Cette enquête a été confiée à la brigade des stupéfiants du Service local de police judiciaire (SLPJ) de la division Centre. Les enquêteurs ont mis en place des surveillances jour et nuit, révélant un véritable flux de clients sur un point de deal géré par plusieurs trafiquants bien organisés. Les transactions se faisaient discrètement sur un parking, comme le souligne un rapport de France 3.

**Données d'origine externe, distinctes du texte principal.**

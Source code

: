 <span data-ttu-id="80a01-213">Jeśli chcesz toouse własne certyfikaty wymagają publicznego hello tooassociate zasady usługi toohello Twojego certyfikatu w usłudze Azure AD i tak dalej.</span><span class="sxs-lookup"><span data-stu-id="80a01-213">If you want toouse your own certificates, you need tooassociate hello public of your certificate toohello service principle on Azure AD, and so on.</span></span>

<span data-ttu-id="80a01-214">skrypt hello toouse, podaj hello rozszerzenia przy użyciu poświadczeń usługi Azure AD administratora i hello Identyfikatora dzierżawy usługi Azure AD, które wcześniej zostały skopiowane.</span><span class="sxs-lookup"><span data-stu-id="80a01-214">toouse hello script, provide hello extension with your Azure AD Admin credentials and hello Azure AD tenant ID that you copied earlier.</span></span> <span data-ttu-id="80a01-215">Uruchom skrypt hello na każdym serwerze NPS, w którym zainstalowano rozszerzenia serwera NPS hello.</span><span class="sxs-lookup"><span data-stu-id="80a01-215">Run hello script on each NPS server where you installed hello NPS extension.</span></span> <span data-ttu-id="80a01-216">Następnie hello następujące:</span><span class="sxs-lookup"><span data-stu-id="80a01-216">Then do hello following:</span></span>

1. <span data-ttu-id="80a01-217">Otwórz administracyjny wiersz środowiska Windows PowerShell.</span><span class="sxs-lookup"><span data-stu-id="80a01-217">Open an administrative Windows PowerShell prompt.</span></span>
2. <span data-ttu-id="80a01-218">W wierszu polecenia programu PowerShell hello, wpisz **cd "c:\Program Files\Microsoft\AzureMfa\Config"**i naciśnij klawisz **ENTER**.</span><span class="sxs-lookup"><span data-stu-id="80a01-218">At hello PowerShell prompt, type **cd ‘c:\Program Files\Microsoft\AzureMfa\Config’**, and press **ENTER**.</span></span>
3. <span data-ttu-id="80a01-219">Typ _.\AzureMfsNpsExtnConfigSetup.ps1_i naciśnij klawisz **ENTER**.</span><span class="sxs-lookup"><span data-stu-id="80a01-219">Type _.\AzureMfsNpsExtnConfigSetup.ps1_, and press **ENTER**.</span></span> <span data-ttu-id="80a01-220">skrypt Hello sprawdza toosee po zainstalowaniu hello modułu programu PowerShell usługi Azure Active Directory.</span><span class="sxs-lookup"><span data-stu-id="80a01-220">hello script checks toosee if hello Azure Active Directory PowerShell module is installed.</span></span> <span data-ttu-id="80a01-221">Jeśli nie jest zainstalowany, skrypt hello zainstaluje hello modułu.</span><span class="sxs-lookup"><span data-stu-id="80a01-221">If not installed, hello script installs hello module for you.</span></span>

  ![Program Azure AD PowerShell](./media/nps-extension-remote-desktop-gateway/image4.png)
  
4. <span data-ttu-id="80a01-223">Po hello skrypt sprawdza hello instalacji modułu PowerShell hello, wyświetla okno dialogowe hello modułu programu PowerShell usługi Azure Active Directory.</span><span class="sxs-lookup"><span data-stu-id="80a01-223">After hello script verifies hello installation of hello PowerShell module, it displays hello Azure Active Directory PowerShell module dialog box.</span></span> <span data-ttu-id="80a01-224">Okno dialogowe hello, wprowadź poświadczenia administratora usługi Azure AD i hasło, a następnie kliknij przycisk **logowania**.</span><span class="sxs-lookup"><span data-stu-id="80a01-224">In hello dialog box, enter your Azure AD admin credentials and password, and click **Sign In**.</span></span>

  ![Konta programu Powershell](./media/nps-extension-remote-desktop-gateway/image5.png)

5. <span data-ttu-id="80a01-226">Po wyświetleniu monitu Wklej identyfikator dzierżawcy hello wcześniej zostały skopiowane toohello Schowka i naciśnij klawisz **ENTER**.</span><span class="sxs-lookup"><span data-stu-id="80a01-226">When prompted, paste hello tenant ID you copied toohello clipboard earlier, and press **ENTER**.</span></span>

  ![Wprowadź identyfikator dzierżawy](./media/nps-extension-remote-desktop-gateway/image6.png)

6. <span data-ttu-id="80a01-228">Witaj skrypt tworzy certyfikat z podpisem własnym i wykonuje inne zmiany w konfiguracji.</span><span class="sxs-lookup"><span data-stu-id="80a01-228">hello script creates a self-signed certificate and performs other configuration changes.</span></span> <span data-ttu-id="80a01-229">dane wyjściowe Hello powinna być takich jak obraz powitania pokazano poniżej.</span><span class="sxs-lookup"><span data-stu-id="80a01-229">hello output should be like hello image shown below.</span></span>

Les opérations techniques ont montré que le trafic était orchestré par un jeune homme de 24 ans sous surveillance électronique, aidé par trois complices, dont un livreur et une nourrice, qui fournissaient de la cocaïne et de la résine de cannabis haut de gamme à la métropole bordelaise, ainsi qu'à d'autres localités des départements voisins.

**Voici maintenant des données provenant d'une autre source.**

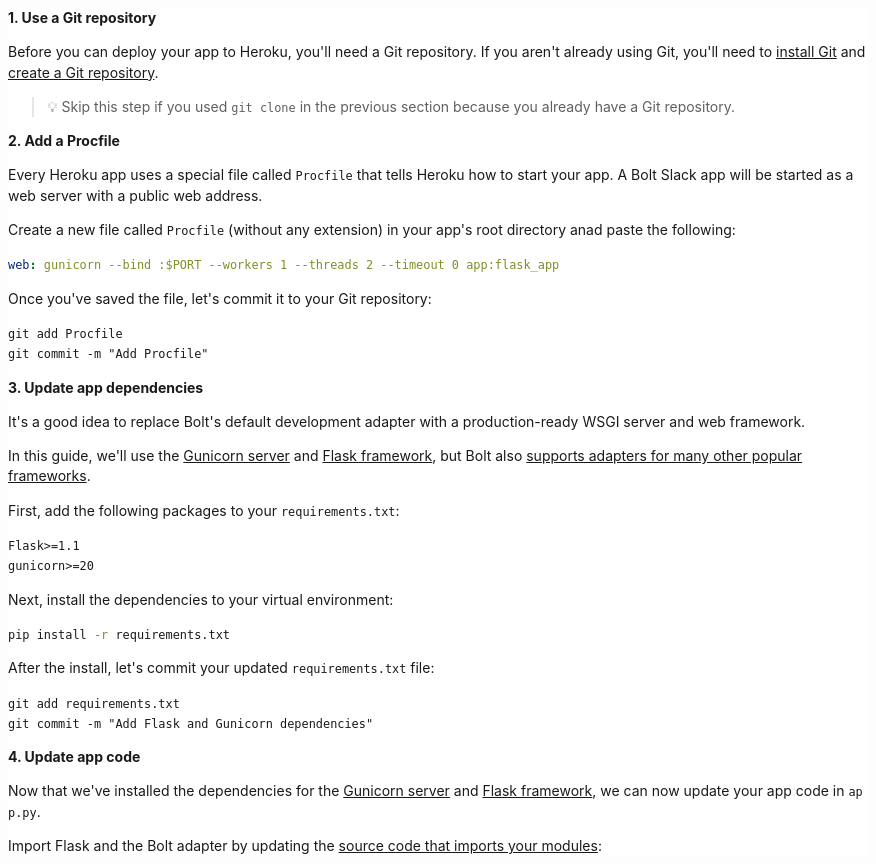 **1. Use a Git repository**

Before you can deploy your app to Heroku, you'll need a Git repository. If you aren't already using Git, you'll need to [install Git][git-install] and [create a Git repository][git-repo].

> 💡 Skip this step if you used `git clone` in the previous section because you already have a Git repository.

**2. Add a Procfile**

Every Heroku app uses a special file called `Procfile` that tells Heroku how to start your app. A Bolt Slack app will be started as a web server with a public web address.

Create a new file called `Procfile` (without any extension) in your app's root directory anad paste the following:

```yaml
web: gunicorn --bind :$PORT --workers 1 --threads 2 --timeout 0 app:flask_app
```

Once you've saved the file, let's commit it to your Git repository:

```shell
git add Procfile
git commit -m "Add Procfile"
```

**3. Update app dependencies**

It's a good idea to replace Bolt's default development adapter with a production-ready WSGI server and web framework.

In this guide, we'll use the [Gunicorn server][gunicorn] and [Flask framework][flask], but Bolt also [supports adapters for many other popular frameworks][docs-concepts-adapters].

First, add the following packages to your `requirements.txt`:

```
Flask>=1.1
gunicorn>=20
```

Next, install the dependencies to your virtual environment:

```zsh
pip install -r requirements.txt
```

After the install, let's commit your updated `requirements.txt` file:

```shell
git add requirements.txt
git commit -m "Add Flask and Gunicorn dependencies"
```

**4. Update app code**

Now that we've installed the dependencies for the [Gunicorn server][gunicorn] and [Flask framework][flask], we can now update your app code in `app.py`.

Import Flask and the Bolt adapter by updating the [source code that imports your modules][getting-started-app/app.py#imports]:


[bolt-python]: /bolt-python
[deploy-heroku-app]: https://github.com/slackapi/bolt-python/tree/main/examples/deploy-heroku
[deploy-heroku-app/app.py]: https://github.com/slackapi/bolt-python/blob/main/examples/deploy-heroku/app.py
[docs-concepts-adapters]: /bolt-python/concepts#adapters
[docs-concepts-basic]: /bolt-python/concepts#basic
[docs-concepts-logging]: /bolt-python/concepts#logging
[docs-getting-started-actions]: /bolt-python/tutorial/getting-started#sending-and-responding-to-actions
[docs-getting-started-tokens]: /bolt-python/tutorial/getting-started#tokens-and-installing-apps
[flask]: https://flask.palletsprojects.com/
[getting-started-app/app.py#imports]: https://github.com/slackapi/bolt-python-getting-started-app/blob/main/app.py#L1-L2
[getting-started-app/app.py#init]: https://github.com/slackapi/bolt-python-getting-started-app/blob/main/app.py#L4-L8
[getting-started-app/app.py#start-app]: https://github.com/slackapi/bolt-python-getting-started-app/blob/main/app.py#L38-L40
[getting-started-guide]: /bolt-python/tutorial/getting-started
[git-install]: https://git-scm.com/book/en/v2/Getting-Started-Installing-Git
[git-repo]: https://git-scm.com/book/en/v2/Git-Basics-Getting-a-Git-Repository
[gunicorn]: https://gunicorn.org/
[heroku]: https://heroku.com/
[heroku-addons]: https://elements.heroku.com/addons
[heroku-cli-http-proxy]: https://devcenter.heroku.com/articles/using-the-cli#using-an-http-proxy
[heroku-cli-install]: https://devcenter.heroku.com/articles/getting-started-with-nodejs#set-up
[heroku-create-app]: https://devcenter.heroku.com/articles/creating-apps
[heroku-free-dyno]: https://devcenter.heroku.com/articles/free-dyno-hours
[heroku-git-branches]: https://devcenter.heroku.com/articles/git-branches
[heroku-how-it-works]: https://devcenter.heroku.com/articles/how-heroku-works
[heroku-logging]: https://devcenter.heroku.com/articles/getting-started-with-python#view-logs
[heroku-prepare-codebase]: https://devcenter.heroku.com/articles/preparing-a-codebase-for-heroku-deployment#4-listen-on-the-correct-port
[heroku-rename-app]: https://devcenter.heroku.com/articles/renaming-apps
[heroku-scaling]: https://devcenter.heroku.com/articles/getting-started-with-python#scale-the-app
[img-event-subscriptions-page]: ../assets/event-subscriptions-page.png "Event Subscriptions page"
[img-interactivity-and-shortcuts-page]: ../assets/interactivity-and-shortcuts-page.png "Interactivity & Shortcuts page"
[slack-app-page]: https://api.slack.com/apps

Près de 40 000 euros saisis
D'après les enquêteurs, la résine se vendait par kilos, avec des livraisons effectuées par convoi, incluant une voiture ouvreuse pour sécuriser les échanges. Les trafiquants se rendaient même jusqu’en Haute-Garonne pour récupérer de la cocaïne de fournisseurs localisés à Toulouse, comme rapporté par Le Monde.
Après avoir établi le rôle de chaque individu au sein du réseau, les autorités ont décidé de passer à l'action le 16 juin dernier, en matinée. Avec le soutien de la Brigade de surveillance et d’interventions, de l’équipe cynophile et de la brigade anticriminalité, elles ont procédé à l'interpellation de l'instigateur présumé et de ses complices, tous domiciliés à Floirac.
Les perquisitions qui ont suivi ont permis de saisir plus de 5 kilos de cocaines, 13 kilos de résine de cannabis filtrée, sur plus de 10 kilos d'herbe, ainsi que près de 40 000 euros en liquide, une compteuse à billets, et une arme automatique de calibre 7,65 mm.
À l'issue de leur garde à vue, les suspects ont été déférés au parquet et placés en détention provisoire au centre pénitentiaire de Gradignan, en attendant le verdict du tribunal correctionnel prévu pour août prochain.